Wednesday, September 19, 2018

Ye Olde Dictionary Of Fun 2

Back in 2010, I did a post about a 1962 Webster's Illustrated Dictionary I'd bought that had a "newly-added words" section. New words/terms added that year included conga, boloney, racism, snafu and wacky, and I very much enjoyed going through the list. So much so, in fact, that for the past eight years, whenever I've seen an old dictionary at an estate sale, garage sale, or Good Will, I've checked to see if it has a "newly-added words" section. And I kid you not, I've probably leafed through 80 dictionaries over the past eight years, and not ONE of them had such a section/feature.

Until today.

And so I present...


1959, baby.

This recent find, Websters's NEW American Dictionary, was published by "Books, Inc." in New York. The 1962 version I found eight years ago, while still edited by the same group of old white men, was published by "Publisher's Company, Inc." out of Washington D.C. Perhaps because these two dictionaries were published independently of each other in different locations, some of the "new words" in the 1959 dictionary also appear as "new words" in the 1962 one. There is, disappointingly, a lot of overlap, but there are some exceptions. For example, "astronaut" appears in the 1962 dictionary, but not the 1959 one.

Just for fun, I decided to go through this 1959 "new words" list and pick out the most amusing words. Amusing to... well, me, of course. And to take it one step further, for each word/term I've Google it and grabbed the 14th photo that appears. (Unless the 14th photo is too weird. Then I'll take the 13th or 15th instead.)

So won't you join me on this wacky conga line of boloney?

😊

Dictionary words are in bold
Definitions are in regular or italic text
My observations are in red.

😃

Air Raid Warden: A civilian officer in charge of a specific area for air-raid defense.


(1959 seems a little late to be adding this one, but... carry on.)
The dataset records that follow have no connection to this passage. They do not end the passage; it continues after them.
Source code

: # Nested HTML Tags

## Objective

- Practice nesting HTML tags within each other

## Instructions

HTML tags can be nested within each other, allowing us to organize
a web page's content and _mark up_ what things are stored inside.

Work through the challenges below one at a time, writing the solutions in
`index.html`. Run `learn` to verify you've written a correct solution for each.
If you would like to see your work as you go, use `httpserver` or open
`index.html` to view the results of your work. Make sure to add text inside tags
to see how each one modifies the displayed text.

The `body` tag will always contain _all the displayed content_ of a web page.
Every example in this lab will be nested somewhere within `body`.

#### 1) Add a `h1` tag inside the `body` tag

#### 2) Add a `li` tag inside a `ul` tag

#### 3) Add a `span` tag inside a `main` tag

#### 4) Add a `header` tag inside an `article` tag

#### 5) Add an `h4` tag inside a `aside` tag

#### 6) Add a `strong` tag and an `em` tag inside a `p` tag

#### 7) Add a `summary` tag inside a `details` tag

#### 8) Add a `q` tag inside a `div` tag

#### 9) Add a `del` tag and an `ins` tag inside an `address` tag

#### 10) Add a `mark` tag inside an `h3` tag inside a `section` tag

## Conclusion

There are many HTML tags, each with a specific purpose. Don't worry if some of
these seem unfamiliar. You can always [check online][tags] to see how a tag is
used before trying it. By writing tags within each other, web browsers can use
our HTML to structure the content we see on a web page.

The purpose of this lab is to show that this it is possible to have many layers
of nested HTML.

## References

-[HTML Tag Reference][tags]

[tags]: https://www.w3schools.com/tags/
Aussies: Slang. A name first given to Australian soldiers in World War I.


(D'aw, look at the cute little soldier!)



Back Number: a person or thing that is out of date.

("You're still wearing Poodle Skirts, Linda? You are such a back number!")



Barbiturates: In chemistry, a group of drugs used as sedatives and hypnotics.

(Are these supposed to look delicious?)


Beano: 1. A gambling game employing numbers. 2. Slang A treat or spree; a beanfest.


(Who doesn't enjoy a good beanfest?)


Big Shot: Slang. An important person.



Bobby Socks: Colloq. Ankle-short socks.





Bone Head: A dull-minded person.



Bottleneck: 1. A narrow opening. 2. A point where traffic becomes congested. 3. Any location or condition which impedes progress.



Brunch: Colloq. A meal substituted for both breakfast and lunch.


Chiclet: Trade-mark name for a candy-coated chewing gum; made from chicle.



(Google Images gave me a keyboard. Okay then.)




Chowmobile: Slang. A canteen trailer or truck used to transport and serve food to shipyard or factory workers, military personnel, or other groups.



Collage: A surrealist "picture," made up of heterogeneous fragments, as seaweed, matchbooks, etc., pasted up and arranged with related lines and daubs of color.

(Ah yes. Everyone remembers making collages in elementary school, complete with the obligatory seaweed and matchbooks.)



Congeroo: A vigorous dance; a combination of the jitterbug and the conga style of dancing.



Culottes: Literally, breeches. A garment divided like trousers but having a full skirt: worn by women.




Drag: Slang. A girl escorted to a dance or ball by a midshipman of the U.S. Naval Academy.

(Who's to say this person wouldn't want to be escorted to a Naval Academy dance or ball?)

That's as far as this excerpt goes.